Presented by HC Coombs Policy Forum and Charles Sturt University
Social Media, Privacy and Security: Identifying and managing the public policy risks
Friday 11 March 2011, 10.30am – 2pm
Molonglo Theatre, JG Crawford Building Building #132, Lennox Crossing, ANU
The HC Coombs Policy Forum at the ANU, in conjunction with Charles Sturt University, is holding a high-level, invitation-only scoping workshop on Social Media, Privacy and Security.
There has been a huge uptake of social media in recent years. Facebook was launched only in 2004, but by the end of 2010 it had over 500 million members worldwide, and it is reported that 100 million photographs are uploaded each day with an equal number of messages exchanged. The extraordinary growth in social media use is not limited to private individuals: government agencies and corporations are increasingly using Web 2.0 technologies to foster interand intra-organisational collaboration and to connect with clients and stakeholders.

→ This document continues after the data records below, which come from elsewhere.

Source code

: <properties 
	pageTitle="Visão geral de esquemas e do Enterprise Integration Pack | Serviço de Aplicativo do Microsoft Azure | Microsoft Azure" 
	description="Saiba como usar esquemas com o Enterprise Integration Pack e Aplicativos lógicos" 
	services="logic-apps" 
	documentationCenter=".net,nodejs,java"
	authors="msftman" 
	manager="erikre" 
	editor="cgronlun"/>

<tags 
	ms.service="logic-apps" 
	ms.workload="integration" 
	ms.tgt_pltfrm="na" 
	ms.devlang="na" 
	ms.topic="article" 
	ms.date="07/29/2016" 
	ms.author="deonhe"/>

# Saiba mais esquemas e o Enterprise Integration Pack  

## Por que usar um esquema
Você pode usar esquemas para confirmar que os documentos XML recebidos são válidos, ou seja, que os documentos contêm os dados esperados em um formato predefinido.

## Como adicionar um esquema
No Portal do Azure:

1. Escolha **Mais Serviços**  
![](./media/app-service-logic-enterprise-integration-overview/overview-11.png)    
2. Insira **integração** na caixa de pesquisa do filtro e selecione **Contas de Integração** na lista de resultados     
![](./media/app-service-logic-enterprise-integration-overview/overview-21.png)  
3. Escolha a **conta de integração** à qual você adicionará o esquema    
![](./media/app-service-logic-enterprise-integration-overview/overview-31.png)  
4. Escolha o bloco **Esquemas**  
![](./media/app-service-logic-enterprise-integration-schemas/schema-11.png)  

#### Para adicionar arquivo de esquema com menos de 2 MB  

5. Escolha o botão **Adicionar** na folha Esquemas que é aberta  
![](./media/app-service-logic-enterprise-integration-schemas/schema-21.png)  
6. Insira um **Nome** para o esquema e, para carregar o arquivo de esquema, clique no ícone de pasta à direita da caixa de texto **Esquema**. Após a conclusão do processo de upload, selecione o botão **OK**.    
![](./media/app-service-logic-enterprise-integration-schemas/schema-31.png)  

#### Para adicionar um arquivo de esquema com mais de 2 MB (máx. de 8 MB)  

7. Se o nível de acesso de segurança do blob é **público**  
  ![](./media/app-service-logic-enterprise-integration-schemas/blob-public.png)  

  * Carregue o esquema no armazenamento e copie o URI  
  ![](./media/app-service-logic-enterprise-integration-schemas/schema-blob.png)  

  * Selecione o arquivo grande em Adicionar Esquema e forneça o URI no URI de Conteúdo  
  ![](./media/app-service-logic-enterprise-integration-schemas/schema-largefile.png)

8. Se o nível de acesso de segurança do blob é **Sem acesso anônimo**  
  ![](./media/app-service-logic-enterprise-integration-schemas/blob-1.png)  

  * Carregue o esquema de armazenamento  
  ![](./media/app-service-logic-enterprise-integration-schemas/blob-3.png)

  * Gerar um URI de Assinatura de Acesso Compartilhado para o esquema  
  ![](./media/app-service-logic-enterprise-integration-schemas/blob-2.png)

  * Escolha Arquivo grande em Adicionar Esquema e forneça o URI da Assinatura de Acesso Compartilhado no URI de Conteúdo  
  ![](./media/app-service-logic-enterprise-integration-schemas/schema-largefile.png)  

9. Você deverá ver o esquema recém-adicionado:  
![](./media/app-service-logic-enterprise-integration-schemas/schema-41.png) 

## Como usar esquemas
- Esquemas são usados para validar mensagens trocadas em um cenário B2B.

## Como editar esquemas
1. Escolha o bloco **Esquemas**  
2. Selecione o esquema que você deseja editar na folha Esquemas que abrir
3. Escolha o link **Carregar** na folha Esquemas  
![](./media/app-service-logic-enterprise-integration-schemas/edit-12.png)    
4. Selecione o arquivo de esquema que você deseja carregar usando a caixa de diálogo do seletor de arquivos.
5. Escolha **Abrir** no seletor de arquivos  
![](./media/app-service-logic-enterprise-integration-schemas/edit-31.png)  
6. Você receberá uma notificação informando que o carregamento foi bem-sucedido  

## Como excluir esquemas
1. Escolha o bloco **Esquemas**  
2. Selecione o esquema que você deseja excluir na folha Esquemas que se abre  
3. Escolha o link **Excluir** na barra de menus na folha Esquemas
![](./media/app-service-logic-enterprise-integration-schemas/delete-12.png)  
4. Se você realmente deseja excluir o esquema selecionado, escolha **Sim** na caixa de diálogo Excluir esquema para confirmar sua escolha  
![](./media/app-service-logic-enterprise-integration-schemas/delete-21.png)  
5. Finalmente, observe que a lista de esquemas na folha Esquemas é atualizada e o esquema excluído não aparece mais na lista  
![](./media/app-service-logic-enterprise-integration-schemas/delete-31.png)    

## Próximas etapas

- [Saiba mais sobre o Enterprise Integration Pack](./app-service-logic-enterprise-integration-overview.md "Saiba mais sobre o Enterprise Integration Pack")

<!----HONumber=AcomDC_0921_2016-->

Paralleling the growth of social networking sites such as Facebook, which encourage users to reveal a great deal of information about themselves and their social networks, there is increasing use of smartphones equipped with GPS locator devices and high-resolution cameras. In addition, there is now widespread consumer use of photo recognition technologies online, allowing users to “tag” photographs with a person’s name, and for sets of photographs to be scanned for appearances of those “tagged” people.
This convergence of technologies and the widespread adoption of social media by individuals, corporations and government raises questions about privacy and security that have considerable social, legal and public policy implications. Can social media use lead to unwanted or inappropriate disclosure of personal information, negatively impacting on an individual’s ability to undertake certain government work such as undercover roles in police and intelligence agencies? Might revealing too much in one’s Facebook profile (or maybe even too little) damage professional reputation and career opportunities, with selection/promotion panels referring to social media profiles, bypassing merit selection methodology and anti-discrimination legislation? Is the adoption of Web 2.0 technologies by Australian corporations and government agencies creating new information security problems that outweigh the potential benefits of social media?
Effective identification and management of the privacy and security risks associated with using the different types of social media in a variety of contexts is essential to underpin the benefits that these technologies offer. Further research is needed before it can be determined whether a public policy response is required or indeed, whether a response can be effectively implemented given the speed at which these events are occurring.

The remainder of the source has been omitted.